What is required >> An exact restatement of the entire listing is needed, excluding all images.
►
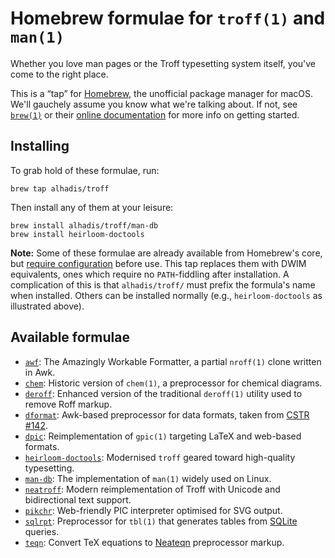 Homebrew formulae for `troff(1)` and `man(1)`
=============================================

Whether you love man pages or the Troff typesetting system itself, you've come to the right place.

This is a “tap” for [Homebrew](https://brew.sh), the unofficial package manager for macOS.
We'll gauchely assume you know what we're talking about.
If not, see [`brew(1)`](https://docs.brew.sh/Manpage) or their [online documentation](https://brew.sh/) for more info on getting started.


Installing
----------

To grab hold of these formulae, run:

	brew tap alhadis/troff

Then install any of them at your leisure:

	brew install alhadis/troff/man-db
	brew install heirloom-doctools

**Note:** Some of these formulae are already available from Homebrew's core, but [require configuration](https://github.com/Homebrew/homebrew-core/issues/36981#issuecomment-464290531) before use.
This tap replaces them with DWIM equivalents, ones which require no `PATH`-fiddling after installation.
A complication of this is that `alhadis/troff/` must prefix the formula's name when installed.
Others can be installed normally (e.g., `heirloom-doctools` as illustrated above).


Available formulae
------------------
*	[`awf`](http://doc.cat-v.org/henry_spencer/awf/):
	The Amazingly Workable Formatter, a partial `nroff(1)` clone written in Awk.
*	[`chem`](https://netlib.org/typesetting/):
	Historic version of `chem(1)`, a preprocessor for chemical diagrams.
*	[`deroff`](http://www.moria.de/~michael/deroff/):
	Enhanced version of the traditional `deroff(1)` utility used to remove Roff markup.
*	[`dformat`](https://github.com/sathlan/dformat):
	Awk-based preprocessor for data formats, taken from [CSTR #142](https://www.troff.org/papers.html).
*	[`dpic`](https://gitlab.com/aplevich/dpic):
	Reimplementation of `gpic(1)` targeting LaTeX and web-based formats.
*	[`heirloom-doctools`](http://n-t-roff.github.io/heirloom/doctools.html):
	Modernised `troff` geared toward high-quality typesetting.
*	[`man-db`](https://man-db.gitlab.io/man-db/):
	The implementation of `man(1)` widely used on Linux.
*	[`neatroff`](http://litcave.rudi.ir/):
	Modern reimplementation of Troff with Unicode and bidirectional text support.
*	[`pikchr`](https://pikchr.org/home):
	Web-friendly PIC interpreter optimised for SVG output.
*	[`sqlrpt`](https://github.com/jklowden/sqlrpt):
	Preprocessor for `tbl(1)` that generates tables from [SQLite](https://www.sqlite.org/lang.html) queries.
*	[`teqn`](https://github.com/mahdiElliot/teqn):
	Convert TeX equations to [Neateqn](https://github.com/aligrudi/neateqn) preprocessor markup.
◄
Response box >>
 Homebrew formulae for `troff(1)` and `man(1)`
=============================================

Whether you love man pages or the Troff typesetting system itself, you've come to the right place.

This is a “tap” for [Homebrew](https://brew.sh), the unofficial package manager for macOS.
We'll gauchely assume you know what we're talking about.
If not, see [`brew(1)`](https://docs.brew.sh/Manpage) or their [online documentation](https://brew.sh/) for more info on getting started.


Installing
----------

To grab hold of these formulae, run:

	brew tap alhadis/troff

Then install any of them at your leisure:

	brew install alhadis/troff/man-db
	brew install heirloom-doctools

**Note:** Some of these formulae are already available from Homebrew's core, but [require configuration](https://github.com/Homebrew/homebrew-core/issues/36981#issuecomment-464290531) before use.
This tap replaces them with DWIM equivalents, ones which require no `PATH`-fiddling after installation.
A complication of this is that `alhadis/troff/` must prefix the formula's name when installed.
Others can be installed normally (e.g., `heirloom-doctools` as illustrated above).


Available formulae
------------------
*	[`awf`](http://doc.cat-v.org/henry_spencer/awf/):
	The Amazingly Workable Formatter, a partial `nroff(1)` clone written in Awk.
*	[`chem`](https://netlib.org/typesetting/):
	Historic version of `chem(1)`, a preprocessor for chemical diagrams.
*	[`deroff`](http://www.moria.de/~michael/deroff/):
	Enhanced version of the traditional `deroff(1)` utility used to remove Roff markup.
*	[`dformat`](https://github.com/sathlan/dformat):
	Awk-based preprocessor for data formats, taken from [CSTR #142](https://www.troff.org/papers.html).
*	[`dpic`](https://gitlab.com/aplevich/dpic):
	Reimplementation of `gpic(1)` targeting LaTeX and web-based formats.
*	[`heirloom-doctools`](http://n-t-roff.github.io/heirloom/doctools.html):
	Modernised `troff` geared toward high-quality typesetting.
*	[`man-db`](https://man-db.gitlab.io/man-db/):
	The implementation of `man(1)` widely used on Linux.
*	[`neatroff`](http://litcave.rudi.ir/):
	Modern reimplementation of Troff with Unicode and bidirectional text support.
*	[`pikchr`](https://pikchr.org/home):
	Web-friendly PIC interpreter optimised for SVG output.
*	[`sqlrpt`](https://github.com/jklowden/sqlrpt):
	Preprocessor for `tbl(1)` that generates tables from [SQLite](https://www.sqlite.org/lang.html) queries.
*	[`teqn`](https://github.com/mahdiElliot/teqn):
	Convert TeX equations to [Neateqn](https://github.com/aligrudi/neateqn) preprocessor markup.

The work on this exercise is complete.